The answer should consist of each line below that contains the word "NexEventApi".

*** Record extracts Section Begins ***

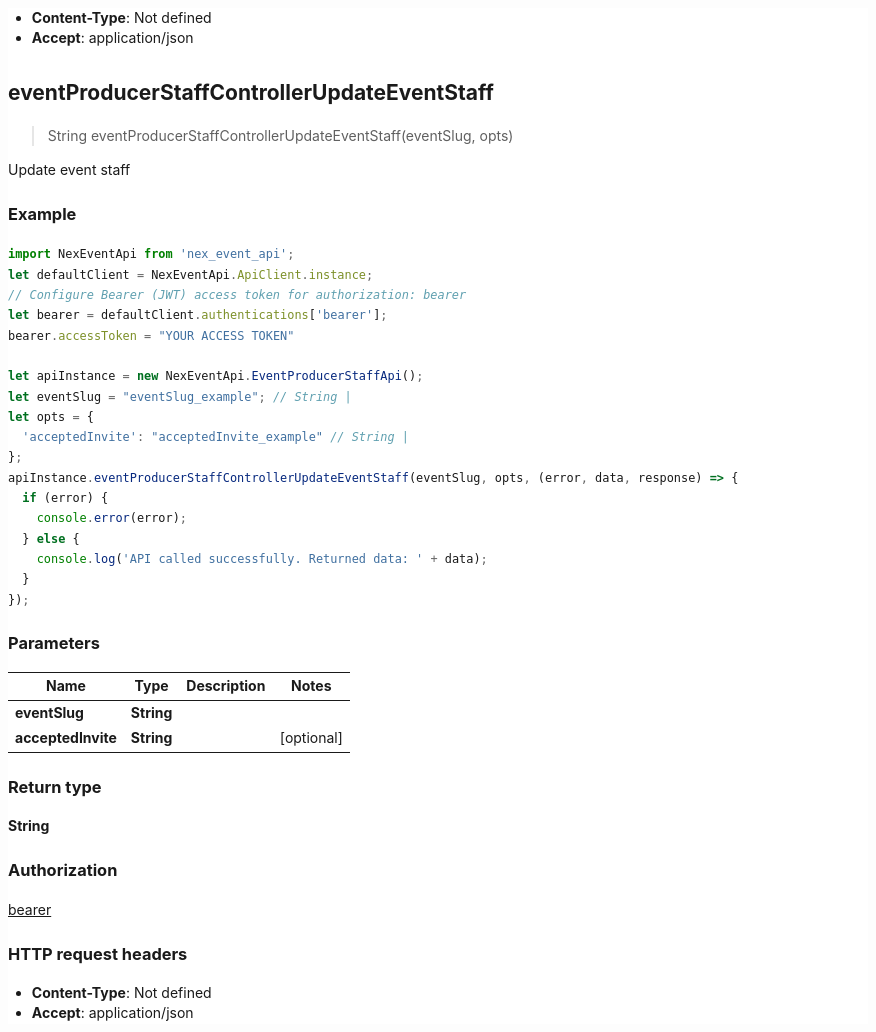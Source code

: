 - **Content-Type**: Not defined
- **Accept**: application/json


## eventProducerStaffControllerUpdateEventStaff

> String eventProducerStaffControllerUpdateEventStaff(eventSlug, opts)

Update event staff

### Example

```javascript
import NexEventApi from 'nex_event_api';
let defaultClient = NexEventApi.ApiClient.instance;
// Configure Bearer (JWT) access token for authorization: bearer
let bearer = defaultClient.authentications['bearer'];
bearer.accessToken = "YOUR ACCESS TOKEN"

let apiInstance = new NexEventApi.EventProducerStaffApi();
let eventSlug = "eventSlug_example"; // String | 
let opts = {
  'acceptedInvite': "acceptedInvite_example" // String | 
};
apiInstance.eventProducerStaffControllerUpdateEventStaff(eventSlug, opts, (error, data, response) => {
  if (error) {
    console.error(error);
  } else {
    console.log('API called successfully. Returned data: ' + data);
  }
});
```

### Parameters


Name | Type | Description  | Notes
------------- | ------------- | ------------- | -------------
 **eventSlug** | **String**|  | 
 **acceptedInvite** | **String**|  | [optional] 

### Return type

**String**

### Authorization

[bearer](../README.md#bearer)

### HTTP request headers

- **Content-Type**: Not defined
- **Accept**: application/json

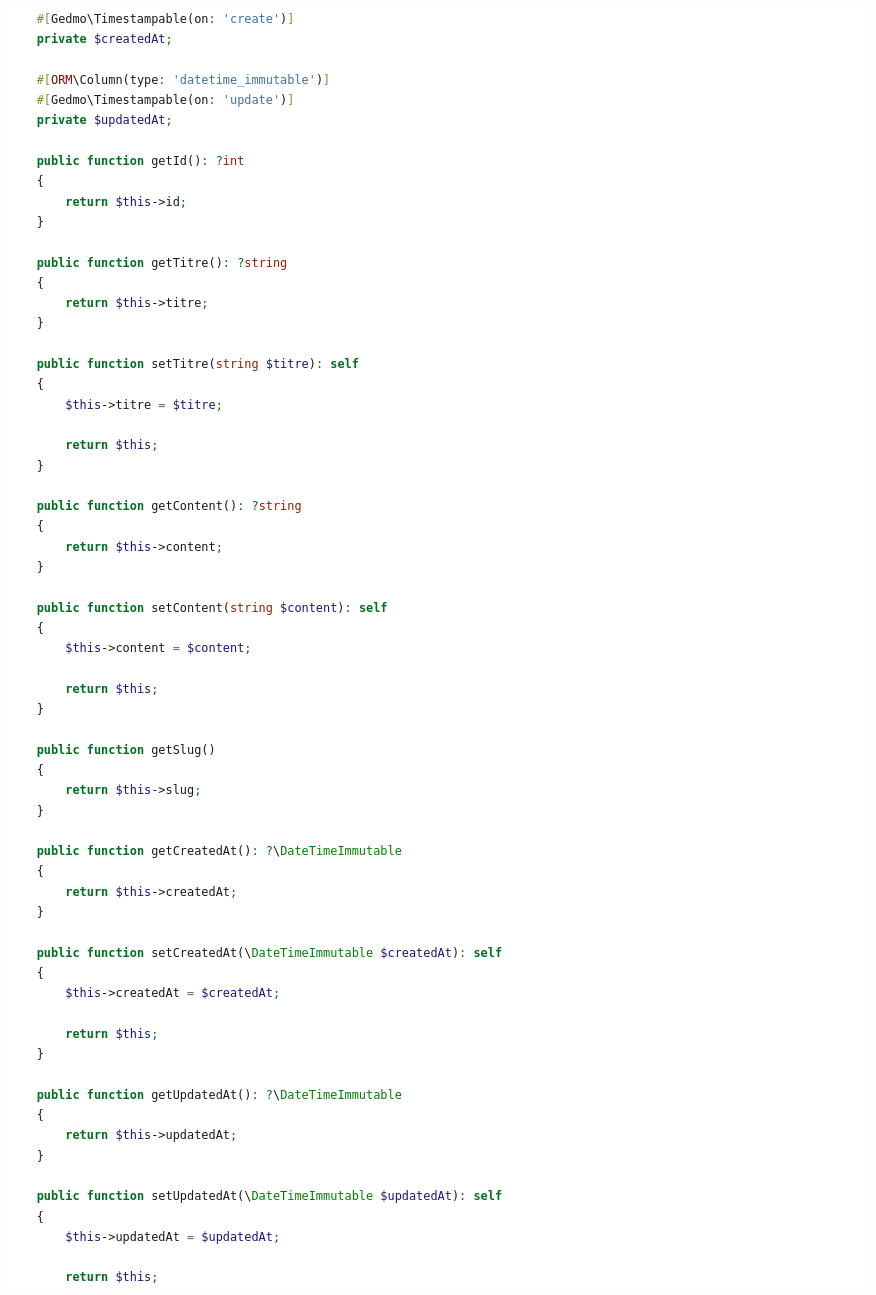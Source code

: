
 ```php
    #[Gedmo\Timestampable(on: 'create')]
    private $createdAt;

    #[ORM\Column(type: 'datetime_immutable')]
    #[Gedmo\Timestampable(on: 'update')]
    private $updatedAt;

    public function getId(): ?int
    {
        return $this->id;
    }

    public function getTitre(): ?string
    {
        return $this->titre;
    }

    public function setTitre(string $titre): self
    {
        $this->titre = $titre;

        return $this;
    }

    public function getContent(): ?string
    {
        return $this->content;
    }

    public function setContent(string $content): self
    {
        $this->content = $content;

        return $this;
    }

    public function getSlug()
    {
        return $this->slug;
    }

    public function getCreatedAt(): ?\DateTimeImmutable
    {
        return $this->createdAt;
    }

    public function setCreatedAt(\DateTimeImmutable $createdAt): self
    {
        $this->createdAt = $createdAt;

        return $this;
    }
  
  	public function getUpdatedAt(): ?\DateTimeImmutable
    {
        return $this->updatedAt;
    }

    public function setUpdatedAt(\DateTimeImmutable $updatedAt): self
    {
        $this->updatedAt = $updatedAt;

        return $this;
```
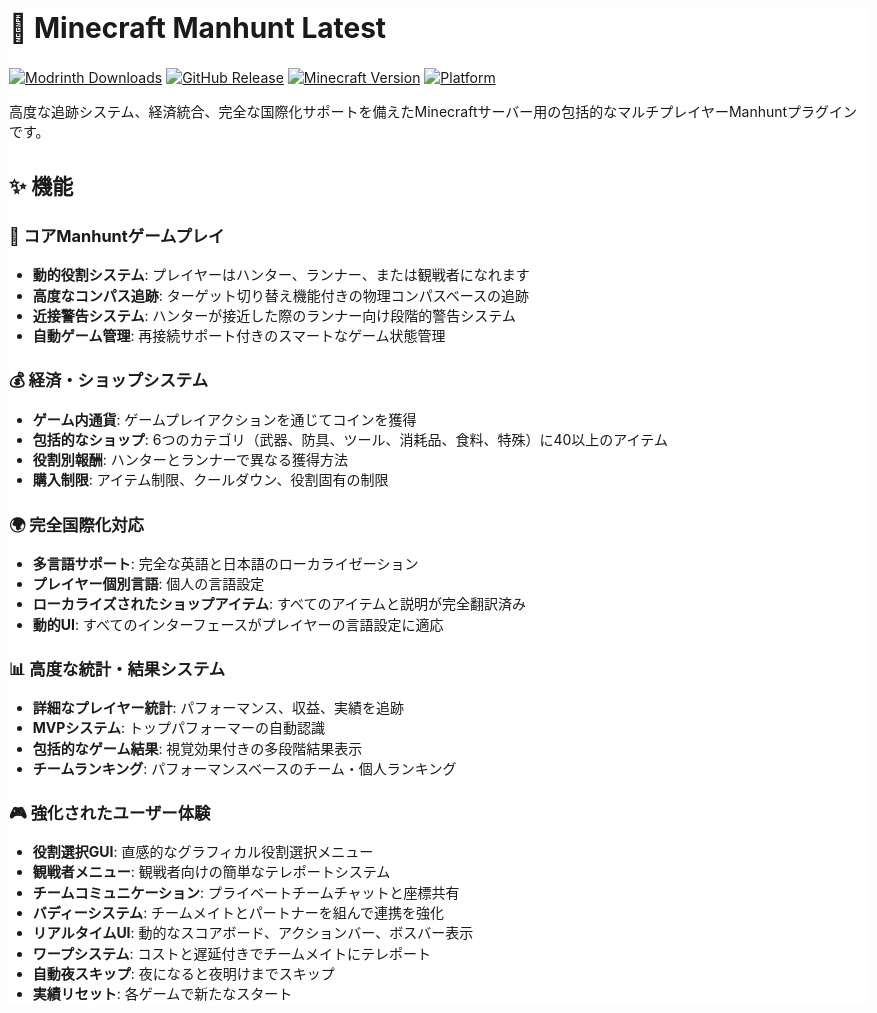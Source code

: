 # 🏃 Minecraft Manhunt Latest

[![Modrinth Downloads](https://img.shields.io/modrinth/dt/man-hunt-latest?label=Downloads&logo=modrinth)](https://modrinth.com/plugin/man-hunt-latest)
[![GitHub Release](https://img.shields.io/github/v/release/0x48lab/minecraft_manhunt?label=Latest%20Release)](https://github.com/0x48lab/minecraft_manhunt/releases)
[![Minecraft Version](https://img.shields.io/badge/Minecraft-1.21.4-green.svg)](https://www.minecraft.net/)
[![Platform](https://img.shields.io/badge/Platform-Spigot%20%7C%20Paper-orange.svg)](https://papermc.io/)

高度な追跡システム、経済統合、完全な国際化サポートを備えたMinecraftサーバー用の包括的なマルチプレイヤーManhuntプラグインです。

## ✨ 機能

### 🎯 コアManhuntゲームプレイ
- **動的役割システム**: プレイヤーはハンター、ランナー、または観戦者になれます
- **高度なコンパス追跡**: ターゲット切り替え機能付きの物理コンパスベースの追跡
- **近接警告システム**: ハンターが接近した際のランナー向け段階的警告システム
- **自動ゲーム管理**: 再接続サポート付きのスマートなゲーム状態管理

### 💰 経済・ショップシステム
- **ゲーム内通貨**: ゲームプレイアクションを通じてコインを獲得
- **包括的なショップ**: 6つのカテゴリ（武器、防具、ツール、消耗品、食料、特殊）に40以上のアイテム
- **役割別報酬**: ハンターとランナーで異なる獲得方法
- **購入制限**: アイテム制限、クールダウン、役割固有の制限

### 🌍 完全国際化対応
- **多言語サポート**: 完全な英語と日本語のローカライゼーション
- **プレイヤー個別言語**: 個人の言語設定
- **ローカライズされたショップアイテム**: すべてのアイテムと説明が完全翻訳済み
- **動的UI**: すべてのインターフェースがプレイヤーの言語設定に適応

### 📊 高度な統計・結果システム
- **詳細なプレイヤー統計**: パフォーマンス、収益、実績を追跡
- **MVPシステム**: トップパフォーマーの自動認識
- **包括的なゲーム結果**: 視覚効果付きの多段階結果表示
- **チームランキング**: パフォーマンスベースのチーム・個人ランキング

### 🎮 強化されたユーザー体験
- **役割選択GUI**: 直感的なグラフィカル役割選択メニュー
- **観戦者メニュー**: 観戦者向けの簡単なテレポートシステム
- **チームコミュニケーション**: プライベートチームチャットと座標共有
- **バディーシステム**: チームメイトとパートナーを組んで連携を強化
- **リアルタイムUI**: 動的なスコアボード、アクションバー、ボスバー表示
- **ワープシステム**: コストと遅延付きでチームメイトにテレポート
- **自動夜スキップ**: 夜になると夜明けまでスキップ
- **実績リセット**: 各ゲームで新たなスタート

*** Record extracts Section Ends ***

#### Final answer:
import NexEventApi from 'nex_event_api';
let defaultClient = NexEventApi.ApiClient.instance;
let apiInstance = new NexEventApi.EventProducerStaffApi();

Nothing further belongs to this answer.